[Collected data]
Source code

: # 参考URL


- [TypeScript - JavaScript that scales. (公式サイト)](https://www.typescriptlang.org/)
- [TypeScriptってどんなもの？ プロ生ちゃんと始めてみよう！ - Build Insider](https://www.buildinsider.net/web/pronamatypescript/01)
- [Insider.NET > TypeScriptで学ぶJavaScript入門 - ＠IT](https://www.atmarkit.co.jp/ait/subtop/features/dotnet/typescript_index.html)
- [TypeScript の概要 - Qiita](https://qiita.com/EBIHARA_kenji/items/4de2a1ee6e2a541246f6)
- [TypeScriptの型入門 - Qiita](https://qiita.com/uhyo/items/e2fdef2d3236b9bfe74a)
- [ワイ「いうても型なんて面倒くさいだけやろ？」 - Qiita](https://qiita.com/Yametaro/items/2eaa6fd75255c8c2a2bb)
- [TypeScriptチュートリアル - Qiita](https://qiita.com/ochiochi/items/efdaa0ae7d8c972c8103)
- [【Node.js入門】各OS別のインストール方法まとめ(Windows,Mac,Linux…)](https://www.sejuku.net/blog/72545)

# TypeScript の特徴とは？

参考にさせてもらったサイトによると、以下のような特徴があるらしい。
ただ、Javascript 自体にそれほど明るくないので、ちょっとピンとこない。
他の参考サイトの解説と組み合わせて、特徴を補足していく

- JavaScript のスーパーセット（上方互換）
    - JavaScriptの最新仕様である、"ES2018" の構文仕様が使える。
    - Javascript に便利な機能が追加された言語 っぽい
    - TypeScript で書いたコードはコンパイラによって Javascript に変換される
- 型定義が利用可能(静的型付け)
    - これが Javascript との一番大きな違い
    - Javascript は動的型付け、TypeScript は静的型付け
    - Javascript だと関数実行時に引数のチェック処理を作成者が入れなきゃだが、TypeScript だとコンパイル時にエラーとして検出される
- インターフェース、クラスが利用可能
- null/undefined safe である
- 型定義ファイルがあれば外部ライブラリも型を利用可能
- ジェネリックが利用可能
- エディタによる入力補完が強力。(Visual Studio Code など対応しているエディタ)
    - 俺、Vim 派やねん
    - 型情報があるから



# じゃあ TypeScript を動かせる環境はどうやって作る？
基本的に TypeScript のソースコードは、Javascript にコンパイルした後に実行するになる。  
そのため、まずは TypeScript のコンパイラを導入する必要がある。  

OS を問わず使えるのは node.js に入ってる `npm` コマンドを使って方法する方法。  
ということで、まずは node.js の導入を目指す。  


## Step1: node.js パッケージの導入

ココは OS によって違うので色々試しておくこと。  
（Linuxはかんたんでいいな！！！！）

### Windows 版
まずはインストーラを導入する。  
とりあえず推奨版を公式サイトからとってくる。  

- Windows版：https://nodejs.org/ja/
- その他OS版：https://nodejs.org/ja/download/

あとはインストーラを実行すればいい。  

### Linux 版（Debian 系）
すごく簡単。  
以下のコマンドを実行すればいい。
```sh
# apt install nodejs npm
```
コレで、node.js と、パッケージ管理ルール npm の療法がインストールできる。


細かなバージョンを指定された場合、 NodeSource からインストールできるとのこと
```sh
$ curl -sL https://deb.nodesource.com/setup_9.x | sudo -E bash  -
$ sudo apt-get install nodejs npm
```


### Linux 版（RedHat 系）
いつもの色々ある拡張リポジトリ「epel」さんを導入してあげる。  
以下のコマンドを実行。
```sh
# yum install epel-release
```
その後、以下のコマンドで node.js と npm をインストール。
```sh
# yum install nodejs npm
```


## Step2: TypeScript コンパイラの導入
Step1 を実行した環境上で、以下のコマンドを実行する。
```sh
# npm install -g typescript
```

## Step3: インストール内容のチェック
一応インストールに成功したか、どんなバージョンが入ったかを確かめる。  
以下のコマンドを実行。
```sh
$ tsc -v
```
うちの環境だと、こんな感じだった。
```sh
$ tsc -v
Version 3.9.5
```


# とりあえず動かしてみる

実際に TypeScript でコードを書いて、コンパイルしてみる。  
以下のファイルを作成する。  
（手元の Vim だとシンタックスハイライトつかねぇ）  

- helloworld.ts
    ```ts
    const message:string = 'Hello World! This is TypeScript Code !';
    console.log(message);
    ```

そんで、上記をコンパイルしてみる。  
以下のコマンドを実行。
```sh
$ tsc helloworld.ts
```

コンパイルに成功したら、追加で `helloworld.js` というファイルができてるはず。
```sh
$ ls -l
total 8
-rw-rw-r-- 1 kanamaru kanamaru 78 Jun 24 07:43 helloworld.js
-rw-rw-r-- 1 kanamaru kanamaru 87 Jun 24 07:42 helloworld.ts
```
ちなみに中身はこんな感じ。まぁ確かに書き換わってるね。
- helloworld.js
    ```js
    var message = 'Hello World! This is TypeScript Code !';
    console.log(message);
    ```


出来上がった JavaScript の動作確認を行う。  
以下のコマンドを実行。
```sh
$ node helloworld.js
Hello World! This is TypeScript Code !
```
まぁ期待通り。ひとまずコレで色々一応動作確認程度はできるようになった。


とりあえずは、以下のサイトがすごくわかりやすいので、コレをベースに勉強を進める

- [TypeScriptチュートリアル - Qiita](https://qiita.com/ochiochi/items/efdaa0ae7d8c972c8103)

**WHAT TO PRODUCE**
Which lines above run from the one containing "- Javascript は動的型付け、TypeScript は静的型付け" down to the one containing "ということで、まずは node.js の導入を目指す。"? Repeat exactly those, both ends included, and nothing else.

**RESULT FOR THIS EXERCISE**
    - Javascript は動的型付け、TypeScript は静的型付け
    - Javascript だと関数実行時に引数のチェック処理を作成者が入れなきゃだが、TypeScript だとコンパイル時にエラーとして検出される
- インターフェース、クラスが利用可能
- null/undefined safe である
- 型定義ファイルがあれば外部ライブラリも型を利用可能
- ジェネリックが利用可能
- エディタによる入力補完が強力。(Visual Studio Code など対応しているエディタ)
    - 俺、Vim 派やねん
    - 型情報があるから



# じゃあ TypeScript を動かせる環境はどうやって作る？
基本的に TypeScript のソースコードは、Javascript にコンパイルした後に実行するになる。  
そのため、まずは TypeScript のコンパイラを導入する必要がある。  

OS を問わず使えるのは node.js に入ってる `npm` コマンドを使って方法する方法。  
ということで、まずは node.js の導入を目指す。  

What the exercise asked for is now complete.